• Directions:
Go through the entries and copy every line that has the string "Schilder" in it.

(Items from a dataset)
________________
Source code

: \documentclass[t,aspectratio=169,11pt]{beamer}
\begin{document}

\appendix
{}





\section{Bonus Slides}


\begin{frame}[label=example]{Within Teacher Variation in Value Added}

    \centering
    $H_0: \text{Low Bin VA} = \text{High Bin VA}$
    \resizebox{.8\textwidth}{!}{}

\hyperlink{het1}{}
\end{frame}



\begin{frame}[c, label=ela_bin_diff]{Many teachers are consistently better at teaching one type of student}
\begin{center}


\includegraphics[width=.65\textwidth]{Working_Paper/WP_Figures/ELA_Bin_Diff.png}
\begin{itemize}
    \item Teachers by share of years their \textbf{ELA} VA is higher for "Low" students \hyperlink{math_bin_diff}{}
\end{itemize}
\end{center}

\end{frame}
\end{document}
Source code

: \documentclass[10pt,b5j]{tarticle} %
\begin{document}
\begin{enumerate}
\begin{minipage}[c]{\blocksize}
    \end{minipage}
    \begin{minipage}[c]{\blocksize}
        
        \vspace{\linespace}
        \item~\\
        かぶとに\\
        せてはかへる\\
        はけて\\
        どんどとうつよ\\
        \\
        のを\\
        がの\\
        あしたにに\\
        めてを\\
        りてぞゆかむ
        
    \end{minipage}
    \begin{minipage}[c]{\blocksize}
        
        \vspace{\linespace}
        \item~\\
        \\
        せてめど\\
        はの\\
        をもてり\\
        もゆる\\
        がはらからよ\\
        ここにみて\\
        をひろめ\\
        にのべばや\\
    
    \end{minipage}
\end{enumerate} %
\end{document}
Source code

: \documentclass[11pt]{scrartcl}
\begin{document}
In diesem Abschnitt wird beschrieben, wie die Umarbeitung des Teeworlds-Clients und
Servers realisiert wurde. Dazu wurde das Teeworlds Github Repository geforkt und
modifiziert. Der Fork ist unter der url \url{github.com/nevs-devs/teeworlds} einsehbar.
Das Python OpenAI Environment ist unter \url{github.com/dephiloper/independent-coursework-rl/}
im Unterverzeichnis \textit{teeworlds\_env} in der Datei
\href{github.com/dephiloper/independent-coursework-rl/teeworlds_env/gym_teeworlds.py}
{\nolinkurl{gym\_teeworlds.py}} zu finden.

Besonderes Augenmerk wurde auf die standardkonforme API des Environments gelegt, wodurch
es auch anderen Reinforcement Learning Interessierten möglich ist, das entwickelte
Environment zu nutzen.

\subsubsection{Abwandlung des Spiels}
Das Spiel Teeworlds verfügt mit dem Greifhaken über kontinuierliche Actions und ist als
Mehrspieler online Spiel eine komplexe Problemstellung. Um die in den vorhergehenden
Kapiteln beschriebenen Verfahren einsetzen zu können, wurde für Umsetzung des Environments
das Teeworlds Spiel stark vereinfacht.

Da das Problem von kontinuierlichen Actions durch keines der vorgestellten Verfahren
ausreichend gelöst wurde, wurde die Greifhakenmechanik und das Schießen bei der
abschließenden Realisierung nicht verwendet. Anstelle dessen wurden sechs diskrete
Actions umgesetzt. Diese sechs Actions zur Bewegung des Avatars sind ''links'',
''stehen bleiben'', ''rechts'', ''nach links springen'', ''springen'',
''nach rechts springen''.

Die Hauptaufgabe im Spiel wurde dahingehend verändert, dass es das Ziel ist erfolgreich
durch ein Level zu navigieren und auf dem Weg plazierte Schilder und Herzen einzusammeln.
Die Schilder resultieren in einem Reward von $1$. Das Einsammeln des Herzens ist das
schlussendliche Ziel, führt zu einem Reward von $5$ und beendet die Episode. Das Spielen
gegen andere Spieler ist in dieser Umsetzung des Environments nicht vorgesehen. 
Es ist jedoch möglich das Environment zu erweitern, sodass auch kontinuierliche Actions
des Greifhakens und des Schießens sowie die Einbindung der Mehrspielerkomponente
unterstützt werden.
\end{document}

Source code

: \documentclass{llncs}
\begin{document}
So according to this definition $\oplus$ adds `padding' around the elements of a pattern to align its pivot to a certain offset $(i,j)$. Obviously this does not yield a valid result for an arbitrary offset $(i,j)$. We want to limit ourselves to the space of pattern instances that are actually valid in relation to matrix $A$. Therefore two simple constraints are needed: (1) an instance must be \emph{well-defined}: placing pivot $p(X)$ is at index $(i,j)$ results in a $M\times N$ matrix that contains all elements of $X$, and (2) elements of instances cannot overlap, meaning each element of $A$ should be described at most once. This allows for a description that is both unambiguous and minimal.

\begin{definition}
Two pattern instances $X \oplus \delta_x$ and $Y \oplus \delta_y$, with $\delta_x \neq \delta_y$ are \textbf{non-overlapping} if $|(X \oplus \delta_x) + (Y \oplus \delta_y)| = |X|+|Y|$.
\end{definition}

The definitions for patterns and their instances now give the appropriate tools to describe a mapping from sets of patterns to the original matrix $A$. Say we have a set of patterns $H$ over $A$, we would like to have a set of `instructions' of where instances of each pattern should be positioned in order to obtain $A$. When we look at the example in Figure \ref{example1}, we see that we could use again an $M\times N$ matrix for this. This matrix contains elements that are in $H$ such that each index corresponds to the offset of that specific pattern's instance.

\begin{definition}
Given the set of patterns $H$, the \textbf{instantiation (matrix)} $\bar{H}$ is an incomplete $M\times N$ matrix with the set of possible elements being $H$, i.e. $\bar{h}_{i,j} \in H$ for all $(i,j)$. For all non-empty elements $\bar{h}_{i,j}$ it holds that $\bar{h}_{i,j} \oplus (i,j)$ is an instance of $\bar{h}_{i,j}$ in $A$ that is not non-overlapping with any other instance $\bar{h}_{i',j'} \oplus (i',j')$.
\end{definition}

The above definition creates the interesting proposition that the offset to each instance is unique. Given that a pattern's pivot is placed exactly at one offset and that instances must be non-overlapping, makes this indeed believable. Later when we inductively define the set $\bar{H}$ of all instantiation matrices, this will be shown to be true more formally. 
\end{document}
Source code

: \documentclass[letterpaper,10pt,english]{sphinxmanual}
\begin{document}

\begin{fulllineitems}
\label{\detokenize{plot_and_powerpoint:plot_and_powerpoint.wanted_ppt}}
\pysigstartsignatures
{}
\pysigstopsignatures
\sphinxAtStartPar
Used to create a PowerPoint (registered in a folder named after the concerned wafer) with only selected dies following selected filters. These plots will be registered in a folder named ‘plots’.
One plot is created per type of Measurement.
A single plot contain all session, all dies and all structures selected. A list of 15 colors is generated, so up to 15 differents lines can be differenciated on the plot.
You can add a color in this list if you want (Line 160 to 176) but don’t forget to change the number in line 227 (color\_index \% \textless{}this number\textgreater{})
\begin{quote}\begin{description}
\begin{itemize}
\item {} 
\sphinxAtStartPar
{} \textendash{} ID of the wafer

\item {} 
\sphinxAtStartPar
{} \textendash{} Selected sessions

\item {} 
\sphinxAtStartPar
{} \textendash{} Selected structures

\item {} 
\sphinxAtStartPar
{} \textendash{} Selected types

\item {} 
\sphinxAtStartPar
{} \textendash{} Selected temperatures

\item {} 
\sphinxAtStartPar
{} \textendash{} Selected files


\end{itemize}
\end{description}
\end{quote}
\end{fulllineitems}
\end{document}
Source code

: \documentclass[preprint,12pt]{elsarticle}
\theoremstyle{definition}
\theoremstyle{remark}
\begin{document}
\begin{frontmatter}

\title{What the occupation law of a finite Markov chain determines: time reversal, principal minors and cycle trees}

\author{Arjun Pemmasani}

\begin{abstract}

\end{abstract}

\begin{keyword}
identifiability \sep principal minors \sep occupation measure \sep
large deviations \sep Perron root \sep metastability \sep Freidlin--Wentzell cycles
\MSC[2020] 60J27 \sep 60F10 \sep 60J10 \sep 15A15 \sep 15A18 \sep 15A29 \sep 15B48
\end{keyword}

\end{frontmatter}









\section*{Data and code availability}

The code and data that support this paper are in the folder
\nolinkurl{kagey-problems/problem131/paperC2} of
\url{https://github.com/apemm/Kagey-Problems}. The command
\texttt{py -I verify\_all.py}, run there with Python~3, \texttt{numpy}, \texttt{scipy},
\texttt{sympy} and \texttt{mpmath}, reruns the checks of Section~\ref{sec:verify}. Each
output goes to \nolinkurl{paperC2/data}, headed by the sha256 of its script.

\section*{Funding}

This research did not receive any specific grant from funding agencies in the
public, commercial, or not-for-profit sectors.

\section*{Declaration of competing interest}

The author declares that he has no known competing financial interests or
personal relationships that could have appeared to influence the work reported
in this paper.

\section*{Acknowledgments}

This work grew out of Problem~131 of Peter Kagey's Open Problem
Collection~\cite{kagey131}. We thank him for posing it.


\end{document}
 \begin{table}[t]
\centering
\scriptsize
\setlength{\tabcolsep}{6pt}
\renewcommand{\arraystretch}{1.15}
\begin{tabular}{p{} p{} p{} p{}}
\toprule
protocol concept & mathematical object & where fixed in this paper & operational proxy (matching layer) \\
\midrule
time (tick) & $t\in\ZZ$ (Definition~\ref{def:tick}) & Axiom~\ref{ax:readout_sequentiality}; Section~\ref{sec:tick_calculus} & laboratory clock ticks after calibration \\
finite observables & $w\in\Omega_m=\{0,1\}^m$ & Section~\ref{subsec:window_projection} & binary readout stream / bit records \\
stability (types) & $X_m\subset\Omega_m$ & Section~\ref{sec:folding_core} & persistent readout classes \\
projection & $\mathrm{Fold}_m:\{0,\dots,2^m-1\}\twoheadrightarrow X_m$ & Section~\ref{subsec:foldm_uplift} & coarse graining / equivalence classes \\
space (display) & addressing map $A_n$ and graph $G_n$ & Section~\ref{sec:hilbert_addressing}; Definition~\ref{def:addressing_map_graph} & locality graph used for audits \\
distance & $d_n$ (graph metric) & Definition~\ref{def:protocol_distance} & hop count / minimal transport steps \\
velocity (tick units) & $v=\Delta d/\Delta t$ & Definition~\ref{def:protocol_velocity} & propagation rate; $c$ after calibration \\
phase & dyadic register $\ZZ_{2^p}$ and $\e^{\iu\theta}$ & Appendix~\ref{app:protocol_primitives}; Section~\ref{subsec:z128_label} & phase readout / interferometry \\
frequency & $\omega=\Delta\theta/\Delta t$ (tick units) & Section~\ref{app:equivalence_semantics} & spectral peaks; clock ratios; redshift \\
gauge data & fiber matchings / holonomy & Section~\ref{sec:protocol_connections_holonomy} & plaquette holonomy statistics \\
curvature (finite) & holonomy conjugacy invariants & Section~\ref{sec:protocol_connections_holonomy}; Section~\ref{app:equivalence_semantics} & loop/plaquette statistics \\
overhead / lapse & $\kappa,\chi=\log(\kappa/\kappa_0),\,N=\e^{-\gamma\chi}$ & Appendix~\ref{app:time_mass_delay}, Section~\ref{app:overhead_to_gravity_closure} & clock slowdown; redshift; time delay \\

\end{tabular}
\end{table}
________________
• Answer section:
durch ein Level zu navigieren und auf dem Weg plazierte Schilder und Herzen einzusammeln.
Die Schilder resultieren in einem Reward von $1$. Das Einsammeln des Herzens ist das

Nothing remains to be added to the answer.